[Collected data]
= Beginning of Section =

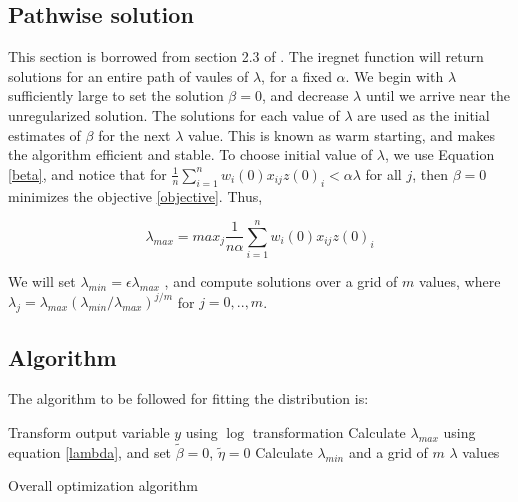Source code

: \documentclass[12pt,a4paper]{report}
\begin{document}
\subsection*{Pathwise solution}
This section is borrowed from section 2.3 of \cite{a3}.
The iregnet function will return solutions for an entire path of vaules of $\lambda$, for a fixed $\alpha$.
We begin with $\lambda$ sufficiently large to set the solution $\beta = 0$, and decrease $\lambda$ until we arrive
near the unregularized solution. The solutions for each value of $\lambda$ are used as the initial
estimates of $\beta$ for the next $\lambda$ value. This is known as warm starting, and makes the algorithm efficient and stable.
To choose initial value of $\lambda$, we use Equation \ref{beta}, and notice that for $\frac{1}{n} \sum_{i=1}^n w_i(0) x_{ij} z(0)_i < \alpha \lambda$ for all $j$, then $\beta = 0$ minimizes the objective \ref{objective}. Thus,

\begin{equation} \label{lambda}
\lambda_{max} = max_j \frac{1}{n \alpha} \sum_{i=1}^n w_i(0) x_{ij} z(0)_i
\end{equation}

We will set $\lambda_{min} = \epsilon \lambda_{max}$ , and compute solutions over a grid of $m$ values, where $\lambda_j = \lambda_{max}(\lambda_{min} / \lambda_{max})^{j/m}$ for $j = 0, .., m$.

\subsection*{Algorithm}
The algorithm to be followed for fitting the distribution is:

\begin{algorithm}[H]
\SetAlgoLined
 Transform output variable $y$ using $\log$ transformation \;
 Calculate $\lambda_{max}$ using equation \ref{lambda}, and set $\widetilde{\beta} = 0$, $\widetilde{\eta}=0$ \;
 Calculate $\lambda_{min}$ and a grid of $m$ $\lambda$ values \;
 \caption{Overall optimization algorithm}
\end{algorithm}
\end{document}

= End of Section =

- _Description of the task_: Apart from the pictures, every line above must be repeated exactly.

- _Answer for this exercise_:
Source code

: \documentclass[12pt,a4paper]{report}
\begin{document}
\subsection*{Pathwise solution}
This section is borrowed from section 2.3 of \cite{a3}.
The iregnet function will return solutions for an entire path of vaules of $\lambda$, for a fixed $\alpha$.
We begin with $\lambda$ sufficiently large to set the solution $\beta = 0$, and decrease $\lambda$ until we arrive
near the unregularized solution. The solutions for each value of $\lambda$ are used as the initial
estimates of $\beta$ for the next $\lambda$ value. This is known as warm starting, and makes the algorithm efficient and stable.
To choose initial value of $\lambda$, we use Equation \ref{beta}, and notice that for $\frac{1}{n} \sum_{i=1}^n w_i(0) x_{ij} z(0)_i < \alpha \lambda$ for all $j$, then $\beta = 0$ minimizes the objective \ref{objective}. Thus,

\begin{equation} \label{lambda}
\lambda_{max} = max_j \frac{1}{n \alpha} \sum_{i=1}^n w_i(0) x_{ij} z(0)_i
\end{equation}

We will set $\lambda_{min} = \epsilon \lambda_{max}$ , and compute solutions over a grid of $m$ values, where $\lambda_j = \lambda_{max}(\lambda_{min} / \lambda_{max})^{j/m}$ for $j = 0, .., m$.

\subsection*{Algorithm}
The algorithm to be followed for fitting the distribution is:

\begin{algorithm}[H]
\SetAlgoLined
 Transform output variable $y$ using $\log$ transformation \;
 Calculate $\lambda_{max}$ using equation \ref{lambda}, and set $\widetilde{\beta} = 0$, $\widetilde{\eta}=0$ \;
 Calculate $\lambda_{min}$ and a grid of $m$ $\lambda$ values \;
 \caption{Overall optimization algorithm}
\end{algorithm}
\end{document}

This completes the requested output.